German president Frank-Walter Steinmeier was welcomed with military pomp, a 41-gun royal salute and a celebratory oversized Royal Standard flag flown above Windsor Castle on the first state visit by a German leader to the UK in 27 years.
King Charles and Queen Camilla accompanied the president and his wife, Elke Büdenbender, on a carriage ride through Windsor’s streets at the start of the three-day visit, which will also see the German leader pay a poignant visit to the ruins of Coventry cathedral, bombed during the second world war.
The visit comes at a difficult time for Europe in the face of Russian aggression in Ukraine, and will aim to underscore the Kensington treaty, signed in July as the first formal pact between the UK and Germany since the second world war, and which sets out plans for closer cooperation on migration, defence, trade and education.
At 10 Downing Street, before holding private talks with prime minister Keir Starmer, Steinmeier said the UK-German relationship was in “far better shape” than in the “difficult” post-Brexit period, and relations had improved with the Kensington treaty.
“We have a new security situation in Europe, if not in the whole world.
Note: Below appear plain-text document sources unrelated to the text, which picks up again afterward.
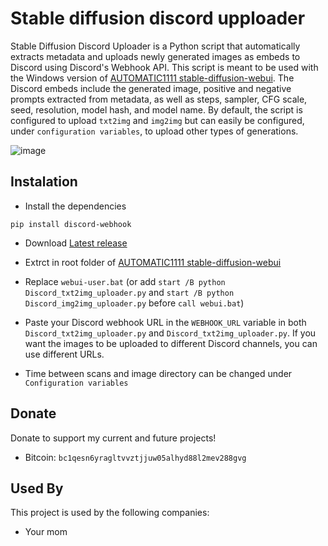 # Stable diffusion discord upploader

Stable Diffusion Discord Uploader is a Python script that automatically extracts metadata and uploads newly generated images as embeds to Discord using Discord's Webhook API. This script is meant to be used with the Windows version of [AUTOMATIC1111 stable-diffusion-webui](https://github.com/AUTOMATIC1111/stable-diffusion-webui). The Discord embeds include the generated image, positive and negative prompts extracted from metadata, as well as steps, sampler, CFG scale, seed, resolution, model hash, and model name. By default, the script is configured to upload `txt2img` and `img2img` but can easily be configured, under `configuration variables`, to upload other types of generations.



![image](https://github.com/Harren06/Stable-diffusion-discord-upploader/blob/main/image.png)

## Instalation
- Install the dependencies
```
pip install discord-webhook
``` 
- Download [Latest release](https://github.com/Harren06/Stable-diffusion-discord-upploader/releases/latest)
- Extrct in root folder of [AUTOMATIC1111 stable-diffusion-webui](https://github.com/AUTOMATIC1111/stable-diffusion-webui)
- Replace `webui-user.bat` (or add `start /B python Discord_txt2img_uploader.py` and `start /B python Discord_img2img_uploader.py` before `call webui.bat`)
- Paste your Discord webhook URL in the `WEBHOOK_URL` variable in both `Discord_txt2img_uploader.py` and `Discord_txt2img_uploader.py`. If you want the images to be uploaded to different Discord channels, you can use different URLs.

- Time between scans and image directory can be changed under `Configuration variables`

## Donate
Donate to support my current and future projects!
- Bitcoin: `bc1qesn6yragltvvztjjuw05alhyd88l2mev288gvg` 

## Used By

This project is used by the following companies:

- Your mom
So therefore there is a need of closer cooperation,” he said.
“But we were talking also about economic and closer ties between our companies, about the exchange of people.
“So therefore, after some years with growing difficulties after 2016 I think we are in a far better shape and we have to engage in improving the situation and coming closer in this changing world with new threats to all of us.”
Starmer said the two counties had “worked very, very closely on hugely important issues like Ukraine, where our two countries think alike and act alike, on issues of migration and on economic growth and trade, where we go from strength to strength”.
Steinmeier, 69, will also address parliamentarians during his stay.
A Downing Street spokesperson said of the meeting between Steinmeier and Starmer that they “agreed on the importance of continuing to work together to deliver a just and lasting peace for Ukraine”.
The spokesperson added: “They discussed the urgent need to tackle irregular migration, and the progress of new legislation to make facilitating illegal migration from Germany to the UK a crime.
“The prime minister outlined how, once approved by Germany’s parliament, this will bolster efforts to prosecute those involved in smuggling and support the dismantling of the criminal networks driving unacceptable and unlawful journeys through Europe.”
The visiting couple were attending a lavish state banquet on Wednesday evening in Windsor Castle’s St George’s Hall, with the room decorated with a six-metre Christmas tree featuring 3,000 lights and echoing the German Christmas tradition popularised by Queen Victoria and Prince Albert.
In the traditional exchange of gifts, Charles presented the president with a handmade walking stick from the Isle of Mull and a decorative slipware plate, and in return received an umbrella and a specially made cheese.
For the first time in modern history there was a Christmassy feel to the state banquet, with the table decorated in festive deep red poinsettias, bright red berries and mini fir trees.
German model Claudia Schiffer was seated next to Starmer. Her film-maker husband Sir Matthew Vaughn, movie-score composer Hans Zimmer, Strictly Come Dancing judge Motsi Mabuse, and The Gruffalo children’s book illustrator Axel Scheffler, were on the 152-strong guest list.
German former football player Thomas Hitzlsperger, who played for Aston Villa, and England Lioness Georgia Stanway were also invited.
A black forest gateau cocktail was created especially. The menu consisted of tartlet of hot smoked trout with langoustines, quail eggs and shellfish sauce; Windsor partridge supreme wrapped in puff pastry with confit cabbage and port sauce. Dessert was baked alaska with ice-cream. The wine list diplomatically included a German white wine – Joh. Jos. Prüm, Graacher Himmelreich, Spätlese, 2010.
Anti-monarchists protested over the controversy regarding Andrew Mountbatten-Windsor’s links to Jeffrey Epstein earlier in Windsor.
Campaign group Republic accused Thames Valley police of an attack on free speech, claiming protesters were threatened with arrest if they displayed a banner saying “Charles, what are you hiding?” as the state visit procession passed through.
Thames Valley police said they had “facilitated a peaceful protest” and officers had stopped the protesters using a loudhailer when horses were nearby and “asked them to step back to our designated protest area”.